• _Your goal_
Would you return each entry exactly as written, omitting any pictures?
------------------------------------------------------------------------
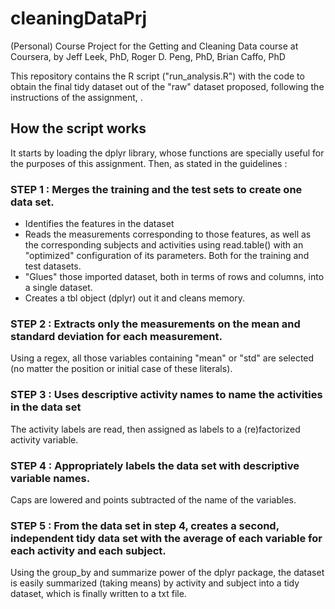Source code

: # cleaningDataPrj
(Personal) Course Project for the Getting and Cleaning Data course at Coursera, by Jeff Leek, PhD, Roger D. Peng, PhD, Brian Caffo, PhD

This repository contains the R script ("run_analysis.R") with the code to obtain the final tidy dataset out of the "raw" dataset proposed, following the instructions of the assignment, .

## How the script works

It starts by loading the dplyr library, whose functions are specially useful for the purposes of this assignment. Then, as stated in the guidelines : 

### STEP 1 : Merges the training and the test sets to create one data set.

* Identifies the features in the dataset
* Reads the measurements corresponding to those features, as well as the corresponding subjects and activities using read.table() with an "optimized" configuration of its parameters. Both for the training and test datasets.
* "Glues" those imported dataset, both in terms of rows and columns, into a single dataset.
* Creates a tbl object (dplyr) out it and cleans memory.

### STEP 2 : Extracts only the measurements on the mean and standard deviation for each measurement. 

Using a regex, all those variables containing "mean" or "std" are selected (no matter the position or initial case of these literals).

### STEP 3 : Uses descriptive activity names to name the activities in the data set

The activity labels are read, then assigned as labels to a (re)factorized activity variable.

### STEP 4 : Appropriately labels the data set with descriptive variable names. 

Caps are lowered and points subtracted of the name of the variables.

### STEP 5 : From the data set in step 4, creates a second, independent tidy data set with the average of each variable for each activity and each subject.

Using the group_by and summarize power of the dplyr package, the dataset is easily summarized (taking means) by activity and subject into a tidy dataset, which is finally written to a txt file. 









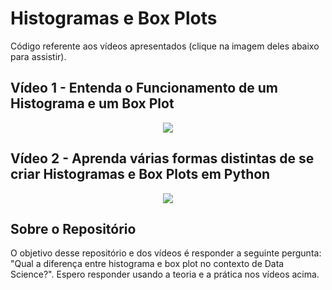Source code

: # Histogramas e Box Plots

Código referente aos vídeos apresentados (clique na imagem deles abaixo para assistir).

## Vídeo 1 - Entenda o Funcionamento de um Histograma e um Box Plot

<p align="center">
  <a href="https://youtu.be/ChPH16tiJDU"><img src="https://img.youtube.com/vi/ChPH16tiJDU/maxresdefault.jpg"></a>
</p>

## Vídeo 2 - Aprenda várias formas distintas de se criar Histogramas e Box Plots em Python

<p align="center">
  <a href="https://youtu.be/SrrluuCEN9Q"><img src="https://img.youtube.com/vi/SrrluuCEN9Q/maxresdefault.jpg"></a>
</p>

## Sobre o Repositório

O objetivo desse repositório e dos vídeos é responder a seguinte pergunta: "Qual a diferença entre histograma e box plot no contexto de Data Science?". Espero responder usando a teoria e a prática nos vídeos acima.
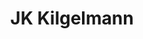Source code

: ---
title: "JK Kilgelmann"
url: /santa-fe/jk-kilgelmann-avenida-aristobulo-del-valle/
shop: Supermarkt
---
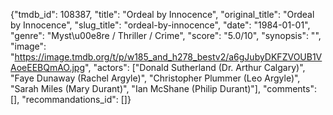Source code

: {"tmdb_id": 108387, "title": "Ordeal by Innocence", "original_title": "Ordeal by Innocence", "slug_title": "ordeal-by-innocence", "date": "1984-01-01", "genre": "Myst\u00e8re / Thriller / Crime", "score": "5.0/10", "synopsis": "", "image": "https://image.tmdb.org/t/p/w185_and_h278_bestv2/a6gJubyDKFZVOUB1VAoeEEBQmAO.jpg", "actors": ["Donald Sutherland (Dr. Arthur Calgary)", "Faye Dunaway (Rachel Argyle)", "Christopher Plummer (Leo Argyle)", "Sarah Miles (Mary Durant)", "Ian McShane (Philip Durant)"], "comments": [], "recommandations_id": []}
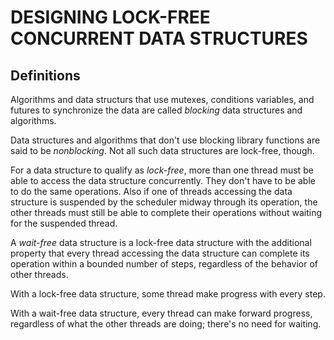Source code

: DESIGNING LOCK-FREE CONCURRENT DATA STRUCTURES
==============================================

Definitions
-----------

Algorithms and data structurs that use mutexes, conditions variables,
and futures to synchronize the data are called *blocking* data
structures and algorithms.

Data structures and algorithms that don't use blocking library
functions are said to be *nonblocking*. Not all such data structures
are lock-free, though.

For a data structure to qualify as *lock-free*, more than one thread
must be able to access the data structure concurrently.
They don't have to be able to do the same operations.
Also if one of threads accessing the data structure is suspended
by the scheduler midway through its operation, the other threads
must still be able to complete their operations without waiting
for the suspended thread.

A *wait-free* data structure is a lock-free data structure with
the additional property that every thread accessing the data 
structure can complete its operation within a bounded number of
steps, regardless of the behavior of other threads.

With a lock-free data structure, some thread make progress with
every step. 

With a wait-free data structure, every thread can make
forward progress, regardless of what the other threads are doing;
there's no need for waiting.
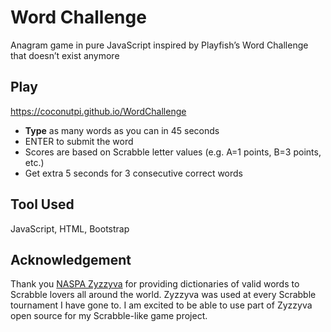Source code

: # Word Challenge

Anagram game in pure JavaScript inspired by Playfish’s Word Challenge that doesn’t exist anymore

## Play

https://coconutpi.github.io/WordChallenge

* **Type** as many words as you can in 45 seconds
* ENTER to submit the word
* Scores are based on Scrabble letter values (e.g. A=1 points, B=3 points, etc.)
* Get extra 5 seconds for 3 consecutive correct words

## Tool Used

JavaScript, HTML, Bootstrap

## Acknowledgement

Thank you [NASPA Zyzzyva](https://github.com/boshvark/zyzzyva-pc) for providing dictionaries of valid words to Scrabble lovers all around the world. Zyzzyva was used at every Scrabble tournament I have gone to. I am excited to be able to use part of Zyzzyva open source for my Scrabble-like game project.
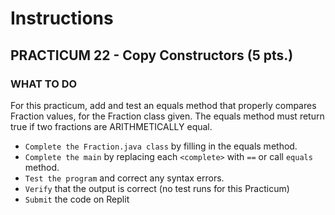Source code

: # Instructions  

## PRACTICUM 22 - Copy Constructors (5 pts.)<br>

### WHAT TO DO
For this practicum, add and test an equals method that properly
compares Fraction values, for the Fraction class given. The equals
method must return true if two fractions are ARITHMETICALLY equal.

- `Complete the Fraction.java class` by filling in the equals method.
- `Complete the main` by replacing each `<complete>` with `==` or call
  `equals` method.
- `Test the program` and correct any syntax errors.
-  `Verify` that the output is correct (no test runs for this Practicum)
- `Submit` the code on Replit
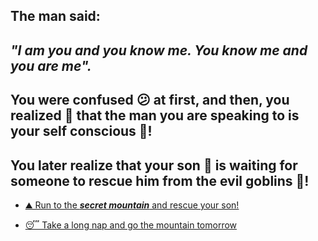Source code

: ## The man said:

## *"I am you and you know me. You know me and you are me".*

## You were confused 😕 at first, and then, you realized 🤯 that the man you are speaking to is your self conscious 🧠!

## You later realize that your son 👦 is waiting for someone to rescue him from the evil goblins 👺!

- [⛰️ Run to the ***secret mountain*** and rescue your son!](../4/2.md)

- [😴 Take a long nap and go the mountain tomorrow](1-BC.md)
------------------------------------------------------------------------
• _The completed task_
Source code

: # cleaningDataPrj
(Personal) Course Project for the Getting and Cleaning Data course at Coursera, by Jeff Leek, PhD, Roger D. Peng, PhD, Brian Caffo, PhD

This repository contains the R script ("run_analysis.R") with the code to obtain the final tidy dataset out of the "raw" dataset proposed, following the instructions of the assignment, .

## How the script works

It starts by loading the dplyr library, whose functions are specially useful for the purposes of this assignment. Then, as stated in the guidelines : 

### STEP 1 : Merges the training and the test sets to create one data set.

* Identifies the features in the dataset
* Reads the measurements corresponding to those features, as well as the corresponding subjects and activities using read.table() with an "optimized" configuration of its parameters. Both for the training and test datasets.
* "Glues" those imported dataset, both in terms of rows and columns, into a single dataset.
* Creates a tbl object (dplyr) out it and cleans memory.

### STEP 2 : Extracts only the measurements on the mean and standard deviation for each measurement. 

Using a regex, all those variables containing "mean" or "std" are selected (no matter the position or initial case of these literals).

### STEP 3 : Uses descriptive activity names to name the activities in the data set

The activity labels are read, then assigned as labels to a (re)factorized activity variable.

### STEP 4 : Appropriately labels the data set with descriptive variable names. 

Caps are lowered and points subtracted of the name of the variables.

### STEP 5 : From the data set in step 4, creates a second, independent tidy data set with the average of each variable for each activity and each subject.

Using the group_by and summarize power of the dplyr package, the dataset is easily summarized (taking means) by activity and subject into a tidy dataset, which is finally written to a txt file. 









Source code

: # Histogramas e Box Plots

Código referente aos vídeos apresentados (clique na imagem deles abaixo para assistir).

## Vídeo 1 - Entenda o Funcionamento de um Histograma e um Box Plot

<p align="center">
  <a href="https://youtu.be/ChPH16tiJDU"><img src="https://img.youtube.com/vi/ChPH16tiJDU/maxresdefault.jpg"></a>
</p>

## Vídeo 2 - Aprenda várias formas distintas de se criar Histogramas e Box Plots em Python

<p align="center">
  <a href="https://youtu.be/SrrluuCEN9Q"><img src="https://img.youtube.com/vi/SrrluuCEN9Q/maxresdefault.jpg"></a>
</p>

## Sobre o Repositório

O objetivo desse repositório e dos vídeos é responder a seguinte pergunta: "Qual a diferença entre histograma e box plot no contexto de Data Science?". Espero responder usando a teoria e a prática nos vídeos acima.
Source code

: ---
title: "JK Kilgelmann"
url: /santa-fe/jk-kilgelmann-avenida-aristobulo-del-valle/
shop: Supermarkt
---
Source code

: {"tmdb_id": 108387, "title": "Ordeal by Innocence", "original_title": "Ordeal by Innocence", "slug_title": "ordeal-by-innocence", "date": "1984-01-01", "genre": "Myst\u00e8re / Thriller / Crime", "score": "5.0/10", "synopsis": "", "image": "https://image.tmdb.org/t/p/w185_and_h278_bestv2/a6gJubyDKFZVOUB1VAoeEEBQmAO.jpg", "actors": ["Donald Sutherland (Dr. Arthur Calgary)", "Faye Dunaway (Rachel Argyle)", "Christopher Plummer (Leo Argyle)", "Sarah Miles (Mary Durant)", "Ian McShane (Philip Durant)"], "comments": [], "recommandations_id": []}
Source code

: DESIGNING LOCK-FREE CONCURRENT DATA STRUCTURES
==============================================

Definitions
-----------

Algorithms and data structurs that use mutexes, conditions variables,
and futures to synchronize the data are called *blocking* data
structures and algorithms.

Data structures and algorithms that don't use blocking library
functions are said to be *nonblocking*. Not all such data structures
are lock-free, though.

For a data structure to qualify as *lock-free*, more than one thread
must be able to access the data structure concurrently.
They don't have to be able to do the same operations.
Also if one of threads accessing the data structure is suspended
by the scheduler midway through its operation, the other threads
must still be able to complete their operations without waiting
for the suspended thread.

A *wait-free* data structure is a lock-free data structure with
the additional property that every thread accessing the data 
structure can complete its operation within a bounded number of
steps, regardless of the behavior of other threads.

With a lock-free data structure, some thread make progress with
every step. 

With a wait-free data structure, every thread can make
forward progress, regardless of what the other threads are doing;
there's no need for waiting.
Source code

: # Word Challenge

Anagram game in pure JavaScript inspired by Playfish’s Word Challenge that doesn’t exist anymore

## Play

https://coconutpi.github.io/WordChallenge

* **Type** as many words as you can in 45 seconds
* ENTER to submit the word
* Scores are based on Scrabble letter values (e.g. A=1 points, B=3 points, etc.)
* Get extra 5 seconds for 3 consecutive correct words

## Tool Used

JavaScript, HTML, Bootstrap

## Acknowledgement

Thank you [NASPA Zyzzyva](https://github.com/boshvark/zyzzyva-pc) for providing dictionaries of valid words to Scrabble lovers all around the world. Zyzzyva was used at every Scrabble tournament I have gone to. I am excited to be able to use part of Zyzzyva open source for my Scrabble-like game project.
Source code

: # Instructions  

## PRACTICUM 22 - Copy Constructors (5 pts.)<br>

### WHAT TO DO
For this practicum, add and test an equals method that properly
compares Fraction values, for the Fraction class given. The equals
method must return true if two fractions are ARITHMETICALLY equal.

- `Complete the Fraction.java class` by filling in the equals method.
- `Complete the main` by replacing each `<complete>` with `==` or call
  `equals` method.
- `Test the program` and correct any syntax errors.
-  `Verify` that the output is correct (no test runs for this Practicum)
- `Submit` the code on Replit
Source code

: ## The man said:

## *"I am you and you know me. You know me and you are me".*

## You were confused 😕 at first, and then, you realized 🤯 that the man you are speaking to is your self conscious 🧠!

## You later realize that your son 👦 is waiting for someone to rescue him from the evil goblins 👺!

- [⛰️ Run to the ***secret mountain*** and rescue your son!](../4/2.md)

- [😴 Take a long nap and go the mountain tomorrow](1-BC.md)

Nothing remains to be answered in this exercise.